- Work required
The entries below hold a line with "In den Programmiersprachen" and a line with "Im Rahmen der". Return those lines and all that lie between them, exactly and only.

Collected data:
· · ·

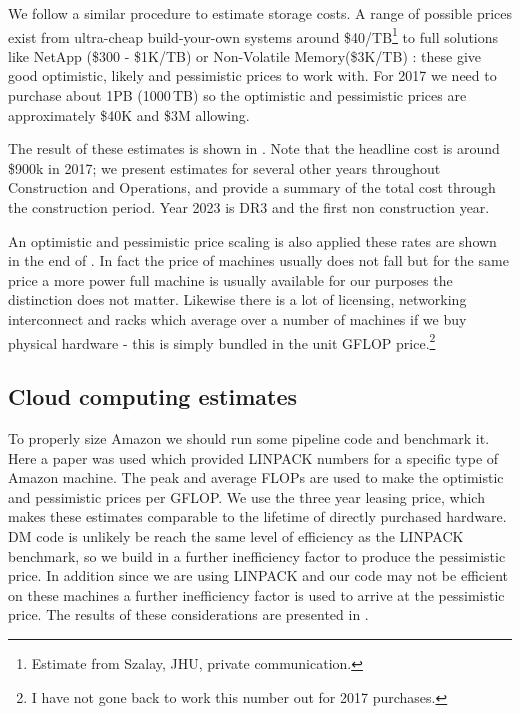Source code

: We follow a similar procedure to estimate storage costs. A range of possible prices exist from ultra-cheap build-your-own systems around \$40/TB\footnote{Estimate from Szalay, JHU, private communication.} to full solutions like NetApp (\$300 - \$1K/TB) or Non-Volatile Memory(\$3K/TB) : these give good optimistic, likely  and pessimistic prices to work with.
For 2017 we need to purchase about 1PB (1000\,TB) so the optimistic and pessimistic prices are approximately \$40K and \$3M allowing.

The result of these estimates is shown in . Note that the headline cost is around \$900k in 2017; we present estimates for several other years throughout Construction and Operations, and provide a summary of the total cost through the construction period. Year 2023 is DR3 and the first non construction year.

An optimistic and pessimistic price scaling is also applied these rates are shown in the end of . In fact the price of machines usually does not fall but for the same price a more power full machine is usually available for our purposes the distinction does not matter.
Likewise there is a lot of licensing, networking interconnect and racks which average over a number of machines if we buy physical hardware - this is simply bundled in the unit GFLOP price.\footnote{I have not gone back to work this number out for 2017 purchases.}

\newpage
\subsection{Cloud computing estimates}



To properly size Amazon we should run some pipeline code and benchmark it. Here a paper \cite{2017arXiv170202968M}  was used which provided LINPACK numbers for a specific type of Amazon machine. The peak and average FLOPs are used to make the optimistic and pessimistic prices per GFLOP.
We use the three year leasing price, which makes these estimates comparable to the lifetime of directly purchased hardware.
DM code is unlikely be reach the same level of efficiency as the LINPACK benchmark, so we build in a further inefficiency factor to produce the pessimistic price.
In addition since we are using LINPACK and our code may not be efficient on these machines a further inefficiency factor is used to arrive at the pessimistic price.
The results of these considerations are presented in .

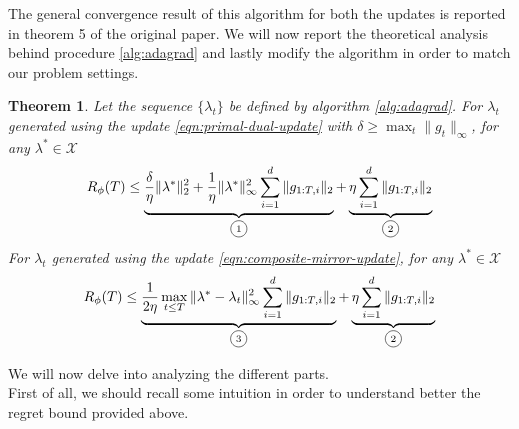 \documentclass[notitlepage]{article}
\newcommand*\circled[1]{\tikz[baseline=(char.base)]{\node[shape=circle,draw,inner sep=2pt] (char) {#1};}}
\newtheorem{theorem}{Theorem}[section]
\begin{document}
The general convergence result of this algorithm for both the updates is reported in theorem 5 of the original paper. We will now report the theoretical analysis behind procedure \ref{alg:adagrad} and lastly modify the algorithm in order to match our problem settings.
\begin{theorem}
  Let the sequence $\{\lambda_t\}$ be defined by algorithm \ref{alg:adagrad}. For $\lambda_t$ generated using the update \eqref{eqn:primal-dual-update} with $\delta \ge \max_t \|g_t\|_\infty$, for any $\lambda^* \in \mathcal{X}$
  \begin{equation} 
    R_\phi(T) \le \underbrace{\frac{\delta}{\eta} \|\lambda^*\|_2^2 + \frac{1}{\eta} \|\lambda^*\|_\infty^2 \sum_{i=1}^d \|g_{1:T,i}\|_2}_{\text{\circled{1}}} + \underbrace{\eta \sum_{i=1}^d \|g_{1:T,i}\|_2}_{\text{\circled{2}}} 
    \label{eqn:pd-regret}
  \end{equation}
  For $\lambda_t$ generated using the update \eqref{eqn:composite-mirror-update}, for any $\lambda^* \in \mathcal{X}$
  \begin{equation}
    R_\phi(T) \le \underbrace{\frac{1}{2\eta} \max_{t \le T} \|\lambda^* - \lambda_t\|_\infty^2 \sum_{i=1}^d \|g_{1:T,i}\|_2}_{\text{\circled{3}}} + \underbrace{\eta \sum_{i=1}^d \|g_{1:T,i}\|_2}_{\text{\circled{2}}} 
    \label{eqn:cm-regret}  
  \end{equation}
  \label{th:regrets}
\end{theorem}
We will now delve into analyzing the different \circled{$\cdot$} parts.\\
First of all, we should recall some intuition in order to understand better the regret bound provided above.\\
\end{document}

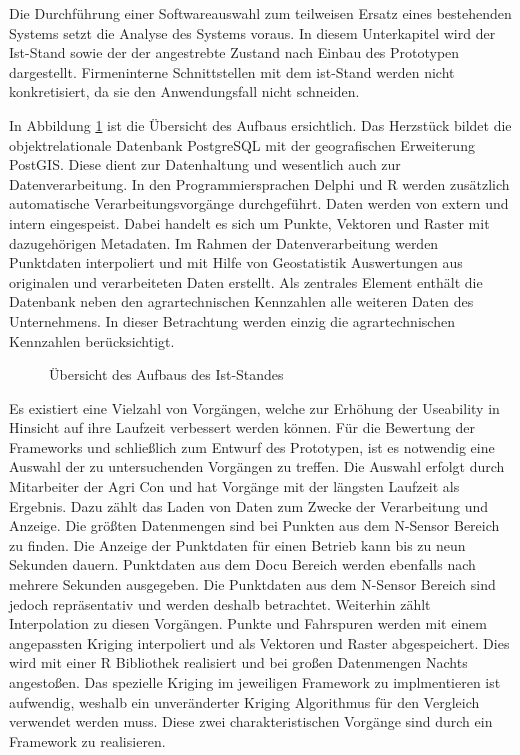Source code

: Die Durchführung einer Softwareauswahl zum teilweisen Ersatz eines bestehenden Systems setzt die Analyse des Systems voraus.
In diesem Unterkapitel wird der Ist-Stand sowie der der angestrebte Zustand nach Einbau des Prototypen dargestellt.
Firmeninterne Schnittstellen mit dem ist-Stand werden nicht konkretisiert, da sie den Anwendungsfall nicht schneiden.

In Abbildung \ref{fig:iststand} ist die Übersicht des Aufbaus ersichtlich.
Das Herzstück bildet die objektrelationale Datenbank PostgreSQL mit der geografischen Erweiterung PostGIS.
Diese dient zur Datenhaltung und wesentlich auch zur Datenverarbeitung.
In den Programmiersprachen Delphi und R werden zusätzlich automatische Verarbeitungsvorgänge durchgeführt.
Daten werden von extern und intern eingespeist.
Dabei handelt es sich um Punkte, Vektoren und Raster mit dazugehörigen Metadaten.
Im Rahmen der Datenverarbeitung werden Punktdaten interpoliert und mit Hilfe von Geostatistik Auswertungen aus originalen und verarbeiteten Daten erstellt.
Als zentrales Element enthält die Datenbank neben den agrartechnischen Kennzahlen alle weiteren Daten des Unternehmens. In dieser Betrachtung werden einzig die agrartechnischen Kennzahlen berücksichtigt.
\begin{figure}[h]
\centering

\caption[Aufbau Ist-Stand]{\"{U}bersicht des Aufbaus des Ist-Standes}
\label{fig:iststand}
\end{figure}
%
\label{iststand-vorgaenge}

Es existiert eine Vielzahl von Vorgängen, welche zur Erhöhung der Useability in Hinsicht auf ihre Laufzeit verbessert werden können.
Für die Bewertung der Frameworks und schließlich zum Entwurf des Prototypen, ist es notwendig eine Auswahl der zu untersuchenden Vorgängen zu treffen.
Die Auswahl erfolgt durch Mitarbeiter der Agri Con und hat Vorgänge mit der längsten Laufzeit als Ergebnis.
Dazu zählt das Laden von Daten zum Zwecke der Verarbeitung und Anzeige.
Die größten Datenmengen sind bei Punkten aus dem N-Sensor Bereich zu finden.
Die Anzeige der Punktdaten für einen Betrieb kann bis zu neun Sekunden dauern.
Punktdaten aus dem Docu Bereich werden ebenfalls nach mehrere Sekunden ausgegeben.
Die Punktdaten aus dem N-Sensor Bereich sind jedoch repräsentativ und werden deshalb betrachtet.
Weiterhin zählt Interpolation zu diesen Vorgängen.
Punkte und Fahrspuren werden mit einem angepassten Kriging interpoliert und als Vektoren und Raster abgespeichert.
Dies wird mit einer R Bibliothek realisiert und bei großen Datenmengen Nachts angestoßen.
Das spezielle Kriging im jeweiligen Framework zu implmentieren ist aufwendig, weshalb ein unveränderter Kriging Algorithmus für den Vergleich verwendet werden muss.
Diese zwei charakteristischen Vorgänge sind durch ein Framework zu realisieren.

· · ·

- Task output
In den Programmiersprachen Delphi und R werden zusätzlich automatische Verarbeitungsvorgänge durchgeführt.
Daten werden von extern und intern eingespeist.
Dabei handelt es sich um Punkte, Vektoren und Raster mit dazugehörigen Metadaten.
Im Rahmen der Datenverarbeitung werden Punktdaten interpoliert und mit Hilfe von Geostatistik Auswertungen aus originalen und verarbeiteten Daten erstellt.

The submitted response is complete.